**The problem:** Could you repeat every line below exactly, skipping the images?

**Input for this task:**
= = = = = = =

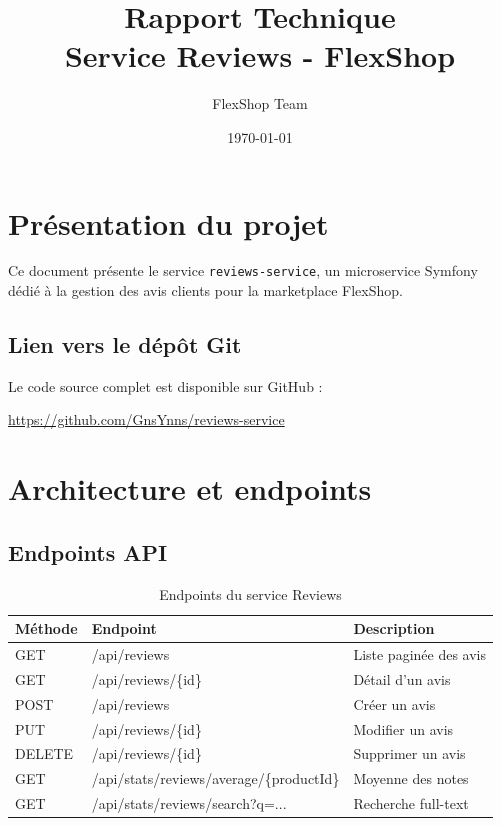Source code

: \documentclass[11pt,a4paper]{article}
\title{\textbf{Rapport Technique}\\Service Reviews - FlexShop}
\author{FlexShop Team}
\date{\today}
\begin{document}
\maketitle

\section{Présentation du projet}

Ce document présente le service \texttt{reviews-service}, un microservice Symfony dédié à la gestion des avis clients pour la marketplace FlexShop.

\subsection{Lien vers le dépôt Git}

Le code source complet est disponible sur GitHub :

\begin{center}
\url{https://github.com/GnsYnns/reviews-service}
\end{center}

\section{Architecture et endpoints}

\subsection{Endpoints API}

\begin{table}[h]
\centering
\begin{tabular}{lll}
\toprule
\textbf{Méthode} & \textbf{Endpoint} & \textbf{Description} \\
\midrule
GET & /api/reviews & Liste paginée des avis \\
GET & /api/reviews/\{id\} & Détail d'un avis \\
POST & /api/reviews & Créer un avis \\
PUT & /api/reviews/\{id\} & Modifier un avis \\
DELETE & /api/reviews/\{id\} & Supprimer un avis \\
\midrule
GET & /api/stats/reviews/average/\{productId\} & Moyenne des notes \\
GET & /api/stats/reviews/search?q=... & Recherche full-text \\
\bottomrule
\end{tabular}
\caption{Endpoints du service Reviews}
\end{table}
\end{document}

= = = = = = =

**Completed exercise:**
Source code

: \documentclass[11pt,a4paper]{article}
\title{\textbf{Rapport Technique}\\Service Reviews - FlexShop}
\author{FlexShop Team}
\date{\today}
\begin{document}
\maketitle

\section{Présentation du projet}

Ce document présente le service \texttt{reviews-service}, un microservice Symfony dédié à la gestion des avis clients pour la marketplace FlexShop.

\subsection{Lien vers le dépôt Git}

Le code source complet est disponible sur GitHub :

\begin{center}
\url{https://github.com/GnsYnns/reviews-service}
\end{center}

\section{Architecture et endpoints}

\subsection{Endpoints API}

\begin{table}[h]
\centering
\begin{tabular}{lll}
\toprule
\textbf{Méthode} & \textbf{Endpoint} & \textbf{Description} \\
\midrule
GET & /api/reviews & Liste paginée des avis \\
GET & /api/reviews/\{id\} & Détail d'un avis \\
POST & /api/reviews & Créer un avis \\
PUT & /api/reviews/\{id\} & Modifier un avis \\
DELETE & /api/reviews/\{id\} & Supprimer un avis \\
\midrule
GET & /api/stats/reviews/average/\{productId\} & Moyenne des notes \\
GET & /api/stats/reviews/search?q=... & Recherche full-text \\
\bottomrule
\end{tabular}
\caption{Endpoints du service Reviews}
\end{table}
\end{document}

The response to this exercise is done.